Within a few hours I will be fully committed to living in our new home. It is a beta edition, of sorts. It is too good to keep on the programmers desk but it is far too raw to be counted as an edition with a decimal. It is not moving_home.1.
My spouse is out of town at a meeting and I cannot continue to live in another hotel since it is very expensive and I just cannot do it. We have been in this Homewood Suites 10 days, added to the week after New Years and nearly a week in May it almost matches the Marriott stay the month after the fire. Putting all of the non-longer term stays together for the past 20.13 months–604 days–we have lived in hotels or with family for 88 days. We have spent 15% of the past year and three fourths being very brave.
I don’t say be are brave because we are heroic or anything like that. I say we were brave because we kept going. Anyone who keeps going in the face of a major life event like illness, divorce, death, disaster, civil violence, war of any other manner of negative stressful events that can befall human kind must draw on bravery to keep going.
It does not mean we were brave every day, or even parts of some days. Even as recently as last week both of us had lapses of bravery. The physical side of work with this impending move has been brutal. The psychological is as expected–kind of unpredictably odd. Both of our moments of anguish have come independently in one of our warehouses. My spouse’s moment was caused by a cascade of boxes that had been stacked precariously while we were looking for a 3 1/2 inch sink drain. My moment came when I pulled out of the warehouse Sophie’s dog place mat and a somewhat ratty blue plastic bow that was delivered to us, quietly, via the hotel front desk by a colleague and her dog a day after the fire. Each move it is one of the first things we put out for her. She has been without it this hotel stay. Sophie was watching me move things around in the warehouse and I looked at her and said, “Lookie, it is your water bowl. Soon we can take it to your forever home.”
I could not stop crying. The analogy to the rescue dogs looking for a forever home was too strong. One of our strong supporters during these past many days, Kate, once called this our forever home. It hit me then but nothing like now.

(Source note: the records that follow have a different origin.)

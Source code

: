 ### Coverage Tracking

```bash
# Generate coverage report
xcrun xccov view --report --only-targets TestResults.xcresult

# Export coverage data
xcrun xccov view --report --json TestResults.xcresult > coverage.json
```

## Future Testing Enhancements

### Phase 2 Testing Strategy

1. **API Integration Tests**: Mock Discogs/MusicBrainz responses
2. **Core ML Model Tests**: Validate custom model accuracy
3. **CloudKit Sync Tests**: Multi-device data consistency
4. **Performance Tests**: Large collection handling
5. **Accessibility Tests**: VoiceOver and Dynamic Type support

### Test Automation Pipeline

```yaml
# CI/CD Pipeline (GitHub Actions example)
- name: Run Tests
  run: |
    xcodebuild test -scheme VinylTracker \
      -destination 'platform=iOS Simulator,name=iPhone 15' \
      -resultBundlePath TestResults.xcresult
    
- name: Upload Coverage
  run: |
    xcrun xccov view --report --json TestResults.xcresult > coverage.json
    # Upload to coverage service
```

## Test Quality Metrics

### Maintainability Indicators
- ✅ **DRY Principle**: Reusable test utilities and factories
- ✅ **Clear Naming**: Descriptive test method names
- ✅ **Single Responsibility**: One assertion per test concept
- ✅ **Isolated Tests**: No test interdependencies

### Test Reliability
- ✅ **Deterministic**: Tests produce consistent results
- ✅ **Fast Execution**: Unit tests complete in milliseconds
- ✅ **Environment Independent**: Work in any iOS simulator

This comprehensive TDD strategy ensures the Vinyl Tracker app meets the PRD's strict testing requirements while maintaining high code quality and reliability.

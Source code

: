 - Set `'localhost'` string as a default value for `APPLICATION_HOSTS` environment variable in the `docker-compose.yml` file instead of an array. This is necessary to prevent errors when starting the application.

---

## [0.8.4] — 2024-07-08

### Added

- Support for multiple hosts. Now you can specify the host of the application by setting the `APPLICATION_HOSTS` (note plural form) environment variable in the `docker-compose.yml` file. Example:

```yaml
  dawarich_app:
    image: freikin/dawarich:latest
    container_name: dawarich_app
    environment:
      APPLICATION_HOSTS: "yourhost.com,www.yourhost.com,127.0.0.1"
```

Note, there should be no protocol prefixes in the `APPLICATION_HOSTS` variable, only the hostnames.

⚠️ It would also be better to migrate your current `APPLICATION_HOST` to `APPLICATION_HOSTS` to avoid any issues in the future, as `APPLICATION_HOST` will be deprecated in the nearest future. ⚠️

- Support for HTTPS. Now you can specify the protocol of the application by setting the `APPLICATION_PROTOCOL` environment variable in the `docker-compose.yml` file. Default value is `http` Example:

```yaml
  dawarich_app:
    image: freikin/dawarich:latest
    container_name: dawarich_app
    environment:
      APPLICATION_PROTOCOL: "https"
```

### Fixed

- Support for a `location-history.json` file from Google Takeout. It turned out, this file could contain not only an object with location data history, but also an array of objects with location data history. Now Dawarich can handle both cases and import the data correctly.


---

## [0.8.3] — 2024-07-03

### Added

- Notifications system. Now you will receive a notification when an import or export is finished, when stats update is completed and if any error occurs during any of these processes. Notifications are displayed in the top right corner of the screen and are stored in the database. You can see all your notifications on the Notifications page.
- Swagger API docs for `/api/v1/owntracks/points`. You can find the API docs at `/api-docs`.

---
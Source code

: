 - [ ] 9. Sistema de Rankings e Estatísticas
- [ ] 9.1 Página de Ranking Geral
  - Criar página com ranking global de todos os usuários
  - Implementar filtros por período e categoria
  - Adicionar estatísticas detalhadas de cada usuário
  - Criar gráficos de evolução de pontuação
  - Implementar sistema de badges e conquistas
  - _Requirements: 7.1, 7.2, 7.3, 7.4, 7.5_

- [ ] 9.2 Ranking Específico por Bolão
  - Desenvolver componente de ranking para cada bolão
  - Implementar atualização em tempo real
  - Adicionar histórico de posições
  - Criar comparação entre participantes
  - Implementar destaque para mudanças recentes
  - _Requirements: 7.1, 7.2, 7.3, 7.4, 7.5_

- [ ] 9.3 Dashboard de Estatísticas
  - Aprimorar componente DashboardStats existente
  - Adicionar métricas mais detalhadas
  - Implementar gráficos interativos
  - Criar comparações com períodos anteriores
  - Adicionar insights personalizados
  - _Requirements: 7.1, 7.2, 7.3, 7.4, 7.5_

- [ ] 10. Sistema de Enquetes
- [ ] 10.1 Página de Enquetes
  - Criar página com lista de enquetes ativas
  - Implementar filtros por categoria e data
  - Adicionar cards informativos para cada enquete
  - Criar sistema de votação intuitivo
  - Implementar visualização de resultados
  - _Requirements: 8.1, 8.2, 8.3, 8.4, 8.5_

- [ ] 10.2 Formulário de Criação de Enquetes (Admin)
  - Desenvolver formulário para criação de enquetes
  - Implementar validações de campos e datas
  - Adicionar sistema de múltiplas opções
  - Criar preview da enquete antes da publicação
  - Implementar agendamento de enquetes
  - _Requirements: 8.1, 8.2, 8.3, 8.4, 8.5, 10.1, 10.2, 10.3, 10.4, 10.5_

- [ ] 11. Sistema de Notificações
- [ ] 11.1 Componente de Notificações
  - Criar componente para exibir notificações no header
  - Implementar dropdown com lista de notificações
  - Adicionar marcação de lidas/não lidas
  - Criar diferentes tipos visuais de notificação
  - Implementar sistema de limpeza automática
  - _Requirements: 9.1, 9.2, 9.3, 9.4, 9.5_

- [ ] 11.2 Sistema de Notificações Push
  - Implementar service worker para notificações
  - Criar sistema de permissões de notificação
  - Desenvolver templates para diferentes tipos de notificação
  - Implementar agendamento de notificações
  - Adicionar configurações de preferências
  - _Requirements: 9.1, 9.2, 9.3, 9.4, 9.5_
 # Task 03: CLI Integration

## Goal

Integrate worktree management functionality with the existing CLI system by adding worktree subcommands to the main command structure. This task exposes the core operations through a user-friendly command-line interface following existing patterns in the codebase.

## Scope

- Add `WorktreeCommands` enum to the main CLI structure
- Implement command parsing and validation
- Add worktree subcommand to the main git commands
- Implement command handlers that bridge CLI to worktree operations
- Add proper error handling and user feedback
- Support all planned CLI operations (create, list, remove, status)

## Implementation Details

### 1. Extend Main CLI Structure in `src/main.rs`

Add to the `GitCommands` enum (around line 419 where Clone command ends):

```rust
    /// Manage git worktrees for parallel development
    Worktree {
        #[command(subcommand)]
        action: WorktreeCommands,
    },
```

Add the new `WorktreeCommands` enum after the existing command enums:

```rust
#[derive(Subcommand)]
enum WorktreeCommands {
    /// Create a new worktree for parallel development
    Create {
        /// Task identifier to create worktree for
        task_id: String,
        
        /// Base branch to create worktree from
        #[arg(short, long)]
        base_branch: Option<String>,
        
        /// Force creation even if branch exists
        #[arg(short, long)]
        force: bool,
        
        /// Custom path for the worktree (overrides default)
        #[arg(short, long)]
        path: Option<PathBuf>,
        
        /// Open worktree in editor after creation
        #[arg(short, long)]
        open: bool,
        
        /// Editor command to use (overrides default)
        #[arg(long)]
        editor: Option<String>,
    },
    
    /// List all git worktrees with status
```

So monetarily I will leave behind this bowl of plain non-fat yoghurt which is all I have left to eat before we move and start loading the car. We will be moving into the tiny basement apartment known as the Cruise Ship. It is hardly ready. There is plumbing and there is electricity but the bed is in pieces on the floor and the closet racks neatly stacked in the corner of the closet need to be put up. The whole thing needs baseboards but we don’t have them. The furniture is mostly there but some of it was box-store specials that have deteriorated through the moves even before they could be used. The dishwasher does not sit right and the counter bows. The pot-rack is crooked and the curtains are either not there or not right. And, of course, the entire house is unfinished. Upstairs we are at the ceiling and mudding stage but no floors, bathrooms, decks, kitchen, etc.
I would like to say that all of the mess is just fine. Who cares? I care. More than I thought. In my mind I thought I would have moved into any mess or even no bed or less. Surprisingly I have discovered it is important how finished things are. I guess that need for order arises for the disorder or the past 608 days.
Regardless of whether or not I want order, I am not going to get it. Once there I can keep working on it and a small 390 sq ft of our lives can come togehter. I will continue to be brave and stay the course. It is Moving Home the Beta Edition.